While these are both revolutionary, I doubt we’ll be seeing one of these in our cameras soon, the other one? not sure, may be a tad quicker.
Here is what I think about the new kids in town. Those, of course are my own thoughts, and if you think I am wrong, feel free to hit me in the comments.
The Low Light Wizard – The Graphene Sensor
The Graphene sensor, developed in NTU in Singapore, sounds almost too good to be true, it is about 1,000 more sensitive to light, uses only 10th of the power and has a predicted cost of only fifth of the current sensors. Awesome, right?
I am not sure it is going to be that smooth of a ride, but I don’t think it will have to do with technology.
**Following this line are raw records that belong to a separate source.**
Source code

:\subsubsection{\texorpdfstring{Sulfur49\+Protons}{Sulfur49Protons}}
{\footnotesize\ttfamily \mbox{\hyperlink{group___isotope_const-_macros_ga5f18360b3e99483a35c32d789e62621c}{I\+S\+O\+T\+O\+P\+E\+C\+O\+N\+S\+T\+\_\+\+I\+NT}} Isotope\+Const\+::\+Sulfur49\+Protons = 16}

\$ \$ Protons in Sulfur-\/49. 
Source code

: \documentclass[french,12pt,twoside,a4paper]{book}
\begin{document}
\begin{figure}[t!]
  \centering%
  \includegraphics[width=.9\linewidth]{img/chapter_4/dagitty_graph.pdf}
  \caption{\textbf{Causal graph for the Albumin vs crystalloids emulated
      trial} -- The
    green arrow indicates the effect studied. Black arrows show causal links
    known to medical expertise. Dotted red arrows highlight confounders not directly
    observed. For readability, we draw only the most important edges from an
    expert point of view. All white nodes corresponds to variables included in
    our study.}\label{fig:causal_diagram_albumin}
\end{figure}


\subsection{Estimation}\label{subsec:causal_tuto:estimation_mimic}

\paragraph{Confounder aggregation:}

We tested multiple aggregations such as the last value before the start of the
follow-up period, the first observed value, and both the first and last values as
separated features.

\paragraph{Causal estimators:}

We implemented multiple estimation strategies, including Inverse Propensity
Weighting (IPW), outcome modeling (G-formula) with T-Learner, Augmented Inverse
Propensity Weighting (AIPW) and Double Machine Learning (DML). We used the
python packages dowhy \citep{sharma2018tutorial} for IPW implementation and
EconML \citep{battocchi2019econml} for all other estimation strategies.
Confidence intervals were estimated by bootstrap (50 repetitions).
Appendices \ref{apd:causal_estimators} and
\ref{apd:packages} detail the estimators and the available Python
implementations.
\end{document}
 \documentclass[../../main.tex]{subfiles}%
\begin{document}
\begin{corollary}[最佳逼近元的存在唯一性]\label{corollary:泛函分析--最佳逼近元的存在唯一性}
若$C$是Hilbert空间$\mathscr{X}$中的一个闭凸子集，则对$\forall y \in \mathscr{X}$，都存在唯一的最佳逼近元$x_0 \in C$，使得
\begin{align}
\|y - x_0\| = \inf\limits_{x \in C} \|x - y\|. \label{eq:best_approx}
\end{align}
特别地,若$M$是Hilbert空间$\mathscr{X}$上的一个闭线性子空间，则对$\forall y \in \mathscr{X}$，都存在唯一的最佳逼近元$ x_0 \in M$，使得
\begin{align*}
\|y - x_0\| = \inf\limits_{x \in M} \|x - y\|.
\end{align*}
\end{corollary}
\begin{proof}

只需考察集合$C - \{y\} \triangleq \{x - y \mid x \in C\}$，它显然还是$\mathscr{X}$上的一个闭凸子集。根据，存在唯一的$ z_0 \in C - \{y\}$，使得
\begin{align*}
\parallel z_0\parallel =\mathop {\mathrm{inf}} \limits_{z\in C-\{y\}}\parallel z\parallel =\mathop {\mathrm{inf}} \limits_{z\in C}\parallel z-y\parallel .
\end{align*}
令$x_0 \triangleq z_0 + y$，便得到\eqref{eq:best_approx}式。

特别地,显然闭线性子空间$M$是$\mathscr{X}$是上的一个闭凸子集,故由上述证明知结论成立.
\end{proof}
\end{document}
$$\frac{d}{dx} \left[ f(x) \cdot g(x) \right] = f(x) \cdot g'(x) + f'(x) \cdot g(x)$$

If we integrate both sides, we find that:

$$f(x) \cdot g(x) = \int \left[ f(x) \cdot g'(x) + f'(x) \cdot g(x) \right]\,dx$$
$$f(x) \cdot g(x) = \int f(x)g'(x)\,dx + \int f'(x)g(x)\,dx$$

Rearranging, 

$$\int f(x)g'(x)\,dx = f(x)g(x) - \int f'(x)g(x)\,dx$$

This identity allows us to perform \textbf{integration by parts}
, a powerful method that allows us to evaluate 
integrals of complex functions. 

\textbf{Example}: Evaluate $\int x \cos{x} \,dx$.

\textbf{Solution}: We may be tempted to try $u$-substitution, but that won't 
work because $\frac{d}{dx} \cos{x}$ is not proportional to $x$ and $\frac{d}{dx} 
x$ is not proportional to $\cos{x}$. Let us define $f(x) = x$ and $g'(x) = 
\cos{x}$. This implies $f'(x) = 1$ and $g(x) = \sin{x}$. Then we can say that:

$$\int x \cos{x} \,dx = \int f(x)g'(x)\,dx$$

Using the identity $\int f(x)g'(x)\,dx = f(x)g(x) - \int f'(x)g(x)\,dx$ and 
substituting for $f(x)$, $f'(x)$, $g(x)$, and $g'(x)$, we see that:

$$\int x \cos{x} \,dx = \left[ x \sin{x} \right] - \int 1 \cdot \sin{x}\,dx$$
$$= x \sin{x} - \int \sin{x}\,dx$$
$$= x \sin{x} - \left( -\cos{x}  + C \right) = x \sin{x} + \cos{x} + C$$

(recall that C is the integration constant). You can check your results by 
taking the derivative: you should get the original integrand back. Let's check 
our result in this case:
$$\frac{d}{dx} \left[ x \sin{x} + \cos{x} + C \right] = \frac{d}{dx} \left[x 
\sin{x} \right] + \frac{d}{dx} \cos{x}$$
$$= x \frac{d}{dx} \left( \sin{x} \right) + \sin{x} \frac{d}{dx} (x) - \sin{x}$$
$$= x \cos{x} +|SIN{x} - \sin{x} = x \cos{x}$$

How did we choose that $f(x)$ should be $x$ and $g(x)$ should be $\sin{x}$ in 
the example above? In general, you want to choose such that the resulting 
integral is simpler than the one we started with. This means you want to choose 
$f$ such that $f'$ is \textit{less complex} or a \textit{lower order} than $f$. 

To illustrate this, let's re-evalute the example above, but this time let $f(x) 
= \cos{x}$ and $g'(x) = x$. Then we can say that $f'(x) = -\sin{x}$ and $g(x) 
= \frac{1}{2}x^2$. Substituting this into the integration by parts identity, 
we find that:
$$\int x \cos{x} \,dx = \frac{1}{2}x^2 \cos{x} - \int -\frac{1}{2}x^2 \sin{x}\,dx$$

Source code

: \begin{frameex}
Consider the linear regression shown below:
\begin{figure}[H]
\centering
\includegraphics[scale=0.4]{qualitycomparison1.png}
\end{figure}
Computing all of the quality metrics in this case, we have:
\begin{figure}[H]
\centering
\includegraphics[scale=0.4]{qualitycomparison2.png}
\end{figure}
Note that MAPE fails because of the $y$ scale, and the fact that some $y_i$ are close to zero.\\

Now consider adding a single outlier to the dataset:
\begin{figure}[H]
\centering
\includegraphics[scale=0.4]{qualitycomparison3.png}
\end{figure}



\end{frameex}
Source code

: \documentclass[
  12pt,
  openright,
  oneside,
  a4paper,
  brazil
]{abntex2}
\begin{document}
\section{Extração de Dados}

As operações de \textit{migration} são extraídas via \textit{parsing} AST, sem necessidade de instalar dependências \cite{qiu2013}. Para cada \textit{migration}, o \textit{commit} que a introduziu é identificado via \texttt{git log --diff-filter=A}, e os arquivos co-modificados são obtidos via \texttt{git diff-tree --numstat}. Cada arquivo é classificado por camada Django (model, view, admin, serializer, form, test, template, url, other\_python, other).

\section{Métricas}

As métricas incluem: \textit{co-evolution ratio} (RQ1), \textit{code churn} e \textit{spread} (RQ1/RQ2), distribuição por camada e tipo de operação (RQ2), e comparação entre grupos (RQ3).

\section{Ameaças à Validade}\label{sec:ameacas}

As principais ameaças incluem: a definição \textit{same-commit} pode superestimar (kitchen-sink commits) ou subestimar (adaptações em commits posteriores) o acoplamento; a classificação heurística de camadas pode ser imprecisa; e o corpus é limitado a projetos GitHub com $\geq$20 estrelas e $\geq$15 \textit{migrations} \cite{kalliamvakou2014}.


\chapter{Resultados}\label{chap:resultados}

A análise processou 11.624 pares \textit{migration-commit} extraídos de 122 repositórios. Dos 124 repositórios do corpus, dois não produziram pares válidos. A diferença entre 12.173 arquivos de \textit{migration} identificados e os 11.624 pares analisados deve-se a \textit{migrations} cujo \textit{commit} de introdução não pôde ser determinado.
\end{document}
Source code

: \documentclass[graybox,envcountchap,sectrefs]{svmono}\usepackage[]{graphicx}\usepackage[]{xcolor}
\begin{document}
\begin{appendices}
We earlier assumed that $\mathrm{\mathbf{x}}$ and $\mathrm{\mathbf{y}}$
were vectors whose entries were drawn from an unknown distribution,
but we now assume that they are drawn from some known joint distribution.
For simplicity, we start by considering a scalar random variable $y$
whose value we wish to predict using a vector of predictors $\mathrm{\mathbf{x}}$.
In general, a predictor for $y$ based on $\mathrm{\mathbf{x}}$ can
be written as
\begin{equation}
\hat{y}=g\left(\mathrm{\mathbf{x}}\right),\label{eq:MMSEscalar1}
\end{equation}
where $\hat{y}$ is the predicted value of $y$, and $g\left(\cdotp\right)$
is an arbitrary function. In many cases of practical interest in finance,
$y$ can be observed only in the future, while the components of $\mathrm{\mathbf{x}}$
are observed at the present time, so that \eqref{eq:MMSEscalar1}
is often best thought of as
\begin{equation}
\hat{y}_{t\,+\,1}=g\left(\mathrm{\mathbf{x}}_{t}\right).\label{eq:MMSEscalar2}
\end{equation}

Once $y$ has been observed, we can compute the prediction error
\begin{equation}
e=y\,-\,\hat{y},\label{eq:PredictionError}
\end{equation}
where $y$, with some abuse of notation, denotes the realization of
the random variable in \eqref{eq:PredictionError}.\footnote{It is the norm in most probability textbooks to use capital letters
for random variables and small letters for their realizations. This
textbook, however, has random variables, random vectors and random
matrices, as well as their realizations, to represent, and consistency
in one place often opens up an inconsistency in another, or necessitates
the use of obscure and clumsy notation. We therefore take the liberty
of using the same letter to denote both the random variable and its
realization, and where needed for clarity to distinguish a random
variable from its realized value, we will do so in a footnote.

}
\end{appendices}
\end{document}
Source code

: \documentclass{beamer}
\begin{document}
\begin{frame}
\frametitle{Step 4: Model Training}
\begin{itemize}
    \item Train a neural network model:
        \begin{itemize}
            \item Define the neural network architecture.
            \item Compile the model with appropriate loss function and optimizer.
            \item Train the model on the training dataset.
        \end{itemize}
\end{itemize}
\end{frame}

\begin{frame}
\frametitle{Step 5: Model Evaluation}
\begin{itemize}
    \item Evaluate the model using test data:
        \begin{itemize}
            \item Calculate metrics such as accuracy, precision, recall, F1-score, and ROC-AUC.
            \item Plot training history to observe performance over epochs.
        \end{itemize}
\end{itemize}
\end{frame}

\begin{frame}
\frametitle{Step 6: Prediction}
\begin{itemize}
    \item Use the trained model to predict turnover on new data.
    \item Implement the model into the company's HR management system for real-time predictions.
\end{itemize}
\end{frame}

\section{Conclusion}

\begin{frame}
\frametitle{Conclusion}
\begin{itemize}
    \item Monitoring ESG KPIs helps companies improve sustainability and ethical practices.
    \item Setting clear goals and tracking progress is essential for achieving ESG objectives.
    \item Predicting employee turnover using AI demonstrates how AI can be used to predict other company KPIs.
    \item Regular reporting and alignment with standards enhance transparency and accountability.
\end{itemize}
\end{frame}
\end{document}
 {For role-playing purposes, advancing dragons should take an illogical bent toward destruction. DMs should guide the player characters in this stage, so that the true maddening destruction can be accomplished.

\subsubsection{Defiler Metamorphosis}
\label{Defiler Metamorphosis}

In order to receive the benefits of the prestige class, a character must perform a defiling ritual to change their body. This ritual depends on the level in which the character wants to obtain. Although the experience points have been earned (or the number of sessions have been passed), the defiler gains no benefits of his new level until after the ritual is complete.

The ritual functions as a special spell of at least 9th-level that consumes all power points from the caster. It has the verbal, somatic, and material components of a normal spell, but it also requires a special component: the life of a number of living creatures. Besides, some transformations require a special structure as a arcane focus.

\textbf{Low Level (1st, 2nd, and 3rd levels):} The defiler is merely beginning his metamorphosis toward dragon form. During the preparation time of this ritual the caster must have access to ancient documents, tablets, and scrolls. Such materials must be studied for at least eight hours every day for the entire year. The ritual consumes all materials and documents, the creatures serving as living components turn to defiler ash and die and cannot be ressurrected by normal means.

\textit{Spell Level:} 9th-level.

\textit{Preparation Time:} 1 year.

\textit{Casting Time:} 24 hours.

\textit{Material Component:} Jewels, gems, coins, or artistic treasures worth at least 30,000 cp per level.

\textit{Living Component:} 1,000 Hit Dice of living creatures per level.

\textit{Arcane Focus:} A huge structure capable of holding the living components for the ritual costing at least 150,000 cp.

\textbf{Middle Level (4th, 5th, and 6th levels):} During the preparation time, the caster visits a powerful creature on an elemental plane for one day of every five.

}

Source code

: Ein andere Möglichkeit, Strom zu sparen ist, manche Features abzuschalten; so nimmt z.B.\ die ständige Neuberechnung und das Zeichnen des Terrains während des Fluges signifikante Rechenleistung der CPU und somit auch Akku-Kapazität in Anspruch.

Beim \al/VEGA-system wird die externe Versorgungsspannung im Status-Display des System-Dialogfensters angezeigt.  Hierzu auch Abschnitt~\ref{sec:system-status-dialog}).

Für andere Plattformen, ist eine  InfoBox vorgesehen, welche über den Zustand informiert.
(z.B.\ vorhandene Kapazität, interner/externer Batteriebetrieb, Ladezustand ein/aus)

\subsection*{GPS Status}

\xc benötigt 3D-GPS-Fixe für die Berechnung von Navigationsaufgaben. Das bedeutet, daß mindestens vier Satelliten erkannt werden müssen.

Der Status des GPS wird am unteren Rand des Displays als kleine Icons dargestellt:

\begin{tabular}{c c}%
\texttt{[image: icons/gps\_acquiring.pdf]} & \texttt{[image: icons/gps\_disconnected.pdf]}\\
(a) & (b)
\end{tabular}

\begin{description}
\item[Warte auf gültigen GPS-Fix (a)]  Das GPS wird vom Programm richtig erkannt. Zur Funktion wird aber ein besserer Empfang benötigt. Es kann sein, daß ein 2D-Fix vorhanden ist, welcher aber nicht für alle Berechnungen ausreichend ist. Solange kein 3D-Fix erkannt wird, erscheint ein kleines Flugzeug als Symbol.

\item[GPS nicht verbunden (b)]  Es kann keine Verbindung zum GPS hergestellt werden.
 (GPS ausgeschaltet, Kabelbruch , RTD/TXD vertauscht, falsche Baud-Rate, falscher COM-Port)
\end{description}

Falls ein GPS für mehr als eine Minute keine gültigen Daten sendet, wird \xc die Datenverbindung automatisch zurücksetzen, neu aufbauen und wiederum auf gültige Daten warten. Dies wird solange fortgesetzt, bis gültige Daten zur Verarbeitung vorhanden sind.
Here is an interesting bit, on their announcement the NTU said that:
“While designing this sensor, we have kept current manufacturing practices in mind. This means the industry can in principle continue producing camera sensors using the CMOS (complementary metal-oxide-semiconductor) process, which is the prevailing technology used by the majority of factories in the electronics industry. Therefore manufacturers can easily replace the current base material of photo sensors with our new nano-structured graphene material.”
While this sounds great and hints on possible fast adaptation it put the camera makers in a tight spot. If they go ahead and start mass producing cameras with this sensor, their existing line customers will feel betrayed, and all their second hand gear value will plunge. So I think we may see this coming in, but in a very slow pace. First, very high end cameras, costing a zillion dollars. Then over 5-6 years this will drip down to consumer level cameras. I would not hold my breath for this to be at a 5D or D800 level cameras for the next five years (gosh, I hope I am wrong here).
Secondly. we have no idea how good is the image quality from these sensors. I may be wrong here, but I have yet to see an actual photo taken with this sensor. all the coverage on the media have the same photo of the same guy holding a piece of translucent material. Time will tell.
The Dynamic Range Master – The Organic CMOS
The organic CMOS sensor coming from Fujifilm and Panasonic boasts a dynamic range of 88dB (about 30 stops). This is one heck of dynamic range. I think we will see this coming rather sooner than later to a camera body near us. Here is why:
- Dynamic range is measurable and can be displayed as a number. but it has not yet become a new megapixel race. I think camera makers marketing dep. will start putting this number on the boxes of new cameras (remember those huge 5MP bold text on old camera boxes? I think this will happen with dynamic range soon).
- The announcement came from Fuji and Panasoic which are camera makers and not research institutes. Why would they make a statement now? I think they are priming the market and creating buzz.
- Last and not least, the PR had a thick clue about production readiness when it said: “sensor technology has cleared reliability tests involving the application of stress such as temperature, humidity, electrical voltage and light, paving the way for the use of the organic CMOS image sensor in a wide range of applications“
- What do you know, there is also already an image taken with this sensor. Which means it has some sort of development kit (even if internal to the developers)
I would love to hear your take on this. Do you think any of those will be coming soon? no? It could be a great discussion.